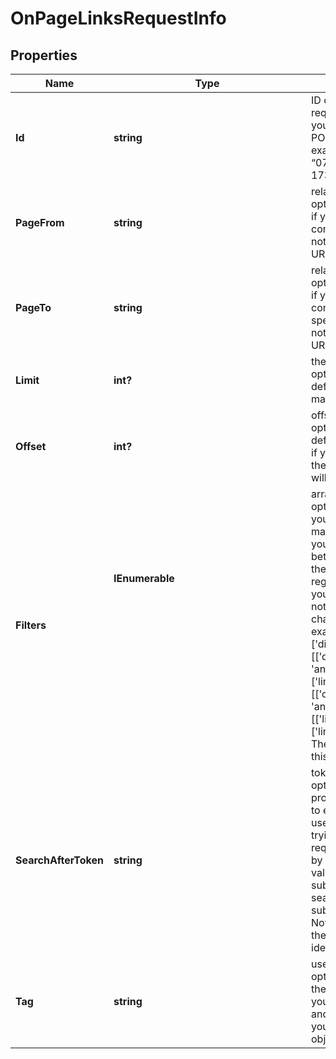 # OnPageLinksRequestInfo


## Properties

| Name | Type | Description | Notes |
|------------ | ------------- | ------------- | -------------|
**Id** | **string** | ID of the task<br>required field<br>you can get this ID in the response of the Task POST endpoint<br>example:<br>“07131248-1535-0216-1000-17384017ad04” |[optional]|
**PageFrom** | **string** | relative page URL<br>optional field<br>if you use this field, the API response will contain only links from the specified page<br>note that in this field you can specify relative URLs only |[optional]|
**PageTo** | **string** | relative page URL<br>optional field<br>if you use this field, the API response will contain only internal links pointing to the specified page<br>note that in this field you can specify relative URLs only |[optional]|
**Limit** | **int?** | the maximum number of returned links<br>optional field<br>default value: 100<br>maximum value: 1000 |[optional]|
**Offset** | **int?** | offset in the results array of returned links<br>optional field<br>default value: 0<br>if you specify the 10 value, the first ten links in the results array will be omitted and the data will be provided for the successive links |[optional]|
**Filters** | **IEnumerable<object>** | array of results filtering parameters<br>optional field<br>you can add several filters at once (8 filters maximum)<br>you should set a logical operator and, or between the conditions<br>the following operators are supported:<br>regex, not_regex, =, <>, in, not_in, like, not_like<br>you can use the % operator with like and not_like to match any string of zero or more characters<br>example:<br>['direction','=','external']<br>[['domain_to','<>','example.com'],<br>'and',<br>['link_from','not_like','%example.com/blog%']]<br>[['direction','=','external'],<br>'and',<br>[['link_from','like','%example.com/blog%'],'or',['link_from','like','%example.com/help%']]]<br>The full list of possible filters is available by this link. |[optional]|
**SearchAfterToken** | **string** | token for subsequent requests<br>optional field<br>provided in the identical filed of the response to each request;<br>use this parameter to avoid timeouts while trying to obtain over 20,000 results in a single request;<br>by specifying the unique search_after_token value from the response array, you will get the subsequent results of the initial task;<br>search_after_token values are unique for each subsequent task ;<br>Note: if the search_after_token is specified in the request, all other parameters should be identical to the previous request |[optional]|
**Tag** | **string** | user-defined task identifier<br>optional field<br>the character limit is 255<br>you can use this parameter to identify the task and match it with the result<br>you will find the specified tag value in the data object of the response |[optional]|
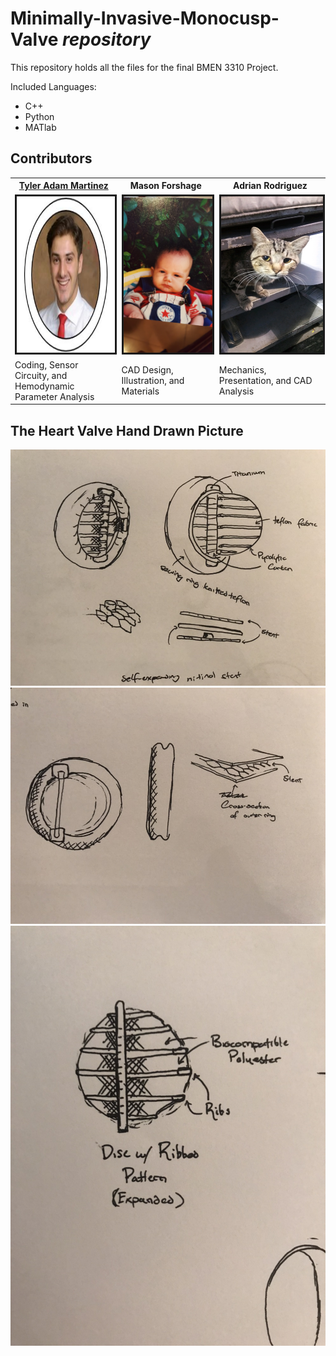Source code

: # **Minimally-Invasive-Monocusp-Valve** *repository*
This repository holds all the files for the final BMEN 3310 Project. <br />

Included Languages:
* C++
* Python
* MATlab

## Contributors  
<table style = "width:100%" align="center">
  <th><a href="https://www.linkedin.com/in/tyleradammartinez/" class="link">Tyler Adam Martinez</a></th>  
  <th>Mason Forshage</th>
  <th>Adrian Rodriguez</th> 
  </tr><tr>
  <td><img src="BMEN3310_images/TylerAdamMartinez.JPG" alt="" border="3" height="250" width="250" /></td>
  <td><img src="BMEN3310_images/Mason.jpeg" alt="" border="3" height="250" width="250" /></td>
  <td><img src="BMEN3310_images/Ardrian's_Cat.jpeg" alt="" border="3" height="250" width="250" /></td>
  </tr>
  <td>Coding, Sensor Circuity, and </br>Hemodynamic Parameter Analysis</td>
  <td>CAD Design, Illustration, and Materials</td>
  <td>Mechanics, Presentation, and CAD Analysis</td>
</table>


## The Heart Valve Hand Drawn Picture
![ Picture of Heart Valve 0 ](BMEN3310_images/Valve0.jpeg)
![ Picture of Heart Valve 1 ](BMEN3310_images/Valve1.jpeg)
![ Picture of Heart Valve 2 ](BMEN3310_images/Valve2.jpeg)

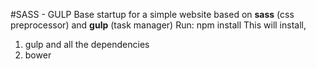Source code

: #SASS - GULP
Base startup for a simple website based on **sass** (css preprocessor) and **gulp** (task manager)
Run:
    npm install
This will install,
1. gulp and all the dependencies
2. bower
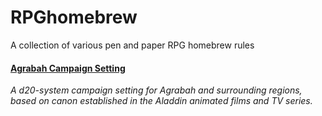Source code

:# RPGhomebrew
A collection of various pen and paper RPG homebrew rules

#### [Agrabah Campaign Setting](http://bklaughton.com/AgrabahCampaignSetting)
_A d20-system campaign setting for Agrabah and surrounding regions, based on canon established in the Aladdin animated films and TV series._
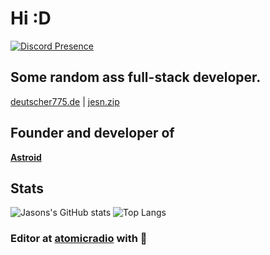 # Hi :D
[![Discord Presence](https://lanyard.cnrad.dev/api/690123872674119710)](https://discord.com/users/690123872674119710)

## Some random ass full-stack developer.
[deutscher775.de](https://deutscher775.de) | [jesn.zip](https://jesn.zip)

## Founder and developer of 
**[Astroid](https://astroid.cc)**

## Stats
![Jasons's GitHub stats](https://github-readme-stats.vercel.app/api?username=deutscher775&show_icons=true&theme=radical)
![Top Langs](https://github-readme-stats.vercel.app/api/top-langs/?username=deutscher775&layout=compact)

### Editor at <a href="https://atomic.radio" target="_blank">atomicradio</a> with 💙
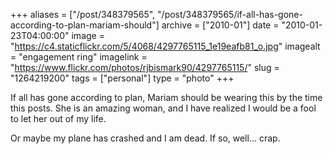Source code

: +++
aliases = ["/post/348379565", "/post/348379565/if-all-has-gone-according-to-plan-mariam-should"]
archive = ["2010-01"]
date = "2010-01-23T04:00:00"
image = "https://c4.staticflickr.com/5/4068/4297765115_1e19eafb81_o.jpg"
imagealt = "engagement ring"
imagelink = "https://www.flickr.com/photos/rjbismark90/4297765115/"
slug = "1264219200"
tags = ["personal"]
type = "photo"
+++

If all has gone according to plan, Mariam should be wearing this by the
time this posts.  She is an amazing woman, and I have realized I would be
a fool to let her out of my life.

Or maybe my plane has crashed and I am dead. If so, well... crap.

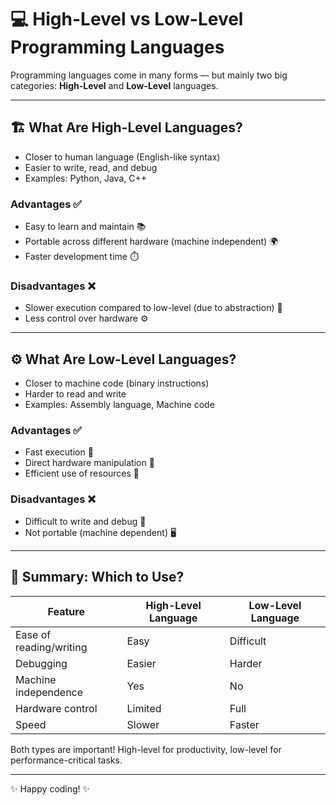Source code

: # 💻 High-Level vs Low-Level Programming Languages

Programming languages come in many forms — but mainly two big categories: **High-Level** and **Low-Level** languages.

---

## 🏗️ What Are High-Level Languages?

- Closer to human language (English-like syntax)
- Easier to write, read, and debug
- Examples: Python, Java, C++

### Advantages ✅
- Easy to learn and maintain 📚
- Portable across different hardware (machine independent) 🌍
- Faster development time ⏱️

### Disadvantages ❌
- Slower execution compared to low-level (due to abstraction) 🐢
- Less control over hardware ⚙️

---

## ⚙️ What Are Low-Level Languages?

- Closer to machine code (binary instructions)
- Harder to read and write
- Examples: Assembly language, Machine code

### Advantages ✅
- Fast execution 🚀
- Direct hardware manipulation 🔧
- Efficient use of resources 💾

### Disadvantages ❌
- Difficult to write and debug 🧐
- Not portable (machine dependent) 🖥️

---

## 🎯 Summary: Which to Use?

| Feature                 | High-Level Language     | Low-Level Language    |
|-------------------------|------------------------|----------------------|
| Ease of reading/writing | Easy                   | Difficult            |
| Debugging               | Easier                 | Harder               |
| Machine independence    | Yes                    | No                   |
| Hardware control        | Limited                | Full                 |
| Speed                   | Slower                 | Faster               |

Both types are important! High-level for productivity, low-level for performance-critical tasks.

---

✨ Happy coding! ✨
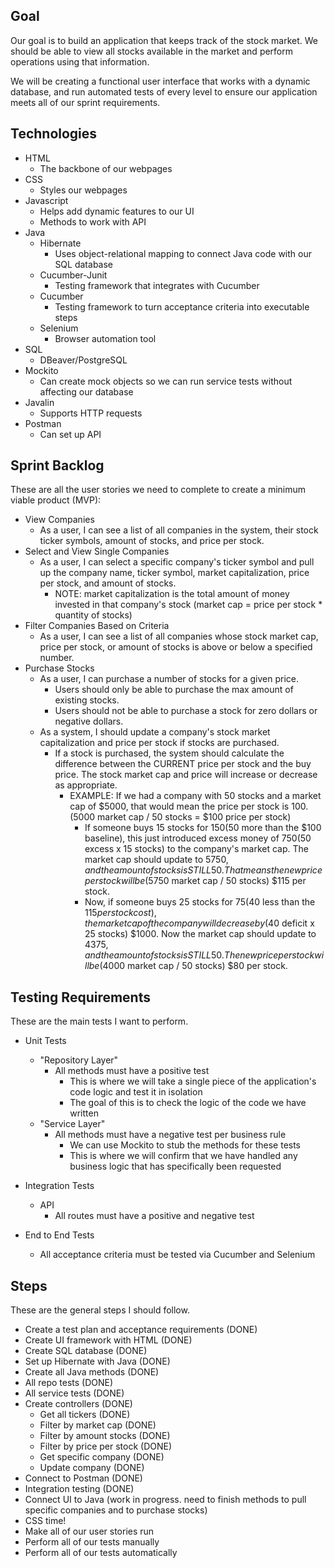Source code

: ## Goal
Our goal is to build an application that keeps track of the stock market. We should be able to view all stocks available in the market and perform operations using that information.

We will be creating a functional user interface that works with a dynamic database, and run automated tests of every level to ensure our application meets all of our sprint requirements.

## Technologies
- HTML
    - The backbone of our webpages
- CSS
    - Styles our webpages
- Javascript
    - Helps add dynamic features to our UI
    - Methods to work with API
- Java
    - Hibernate
        - Uses object-relational mapping to connect Java code with our SQL database
    - Cucumber-Junit
        - Testing framework that integrates with Cucumber
    - Cucumber
        - Testing framework to turn acceptance criteria into executable steps
    - Selenium
        - Browser automation tool
- SQL
    - DBeaver/PostgreSQL
- Mockito
    - Can create mock objects so we can run service tests without affecting our database
- Javalin
    - Supports HTTP requests
- Postman
    - Can set up API

## Sprint Backlog
These are all the user stories we need to complete to create a minimum viable product (MVP):

- View Companies
    - As a user, I can see a list of all companies in the system, their stock ticker symbols, amount of stocks, and price per stock.
- Select and View Single Companies
    - As a user, I can select a specific company's ticker symbol and pull up the company name, ticker symbol, market capitalization, price per stock, and amount of stocks.
        - NOTE: market capitalization is the total amount of money invested in that company's stock (market cap = price per stock * quantity of stocks)
- Filter Companies Based on Criteria
    - As a user, I can see a list of all companies whose stock market cap, price per stock, or amount of stocks is above or below a specified number.
- Purchase Stocks
    - As a user, I can purchase a number of stocks for a given price.
        - Users should only be able to purchase the max amount of existing stocks.
        - Users should not be able to purchase a stock for zero dollars or negative dollars.
    - As a system, I should update a company's stock market capitalization and price per stock if stocks are purchased.
        - If a stock is purchased, the system should calculate the difference between the CURRENT price per stock and the buy price. The stock market cap and price will increase or decrease as appropriate.
            - EXAMPLE: If we had a company with 50 stocks and a market cap of $5000, that would mean the price per stock is $100. ($5000 market cap / 50 stocks = $100 price per stock)
                - If someone buys 15 stocks for $150 ($50 more than the $100 baseline), this just introduced excess money of $750 ($50 excess x 15 stocks) to the company's market cap. The market cap should update to $5750, and the amount of stocks is STILL 50. That means the new price per stock will be ($5750 market cap / 50 stocks) $115 per stock.
                - Now, if someone buys 25 stocks for $75 ($40 less than the $115 per stock cost), the market cap of the company will decrease by ($40 deficit x 25 stocks) $1000. Now the market cap should update to $4375, and the amount of stocks is STILL 50. The new price per stock will be ($4000 market cap / 50 stocks) $80 per stock.


## Testing Requirements
These are the main tests I want to perform.

- Unit Tests
    - "Repository Layer"
        - All methods must have a positive test
            - This is where we will take a single piece of the application's code logic and test it in isolation
            - The goal of this is to check the logic of the code we have written
    - "Service Layer"
        - All methods must have a negative test per business rule
            - We can use Mockito to stub the methods for these tests
            - This is where we will confirm that we have handled any business logic that has specifically been requested

- Integration Tests
    - API
        - All routes must have a positive and negative test

- End to End Tests
    - All acceptance criteria must be tested via Cucumber and Selenium

## Steps
These are the general steps I should follow.

- Create a test plan and acceptance requirements (DONE)
- Create UI framework with HTML (DONE)
- Create SQL database (DONE)
- Set up Hibernate with Java (DONE)
- Create all Java methods (DONE)
- All repo tests (DONE)
- All service tests (DONE)
- Create controllers (DONE)
    - Get all tickers (DONE)
    - Filter by market cap (DONE)
    - Filter by amount stocks (DONE)
    - Filter by price per stock (DONE)
    - Get specific company (DONE)
    - Update company (DONE)
- Connect to Postman (DONE)
- Integration testing (DONE)
- Connect UI to Java (work in progress. need to finish methods to pull specific companies and to purchase stocks)
- CSS time!
- Make all of our user stories run
- Perform all of our tests manually
- Perform all of our tests automatically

§ **TASK DETAILS**: In the listing above, find the line containing "- Easier to write, read, and debug" and the line containing "- Harder to read and write". Output them and every line between, exactly, and nothing else.

§ **SOLUTION TO THIS PROBLEM**:
- Easier to write, read, and debug
- Examples: Python, Java, C++

### Advantages ✅
- Easy to learn and maintain 📚
- Portable across different hardware (machine independent) 🌍
- Faster development time ⏱️

### Disadvantages ❌
- Slower execution compared to low-level (due to abstraction) 🐢
- Less control over hardware ⚙️

---

## ⚙️ What Are Low-Level Languages?

- Closer to machine code (binary instructions)
- Harder to read and write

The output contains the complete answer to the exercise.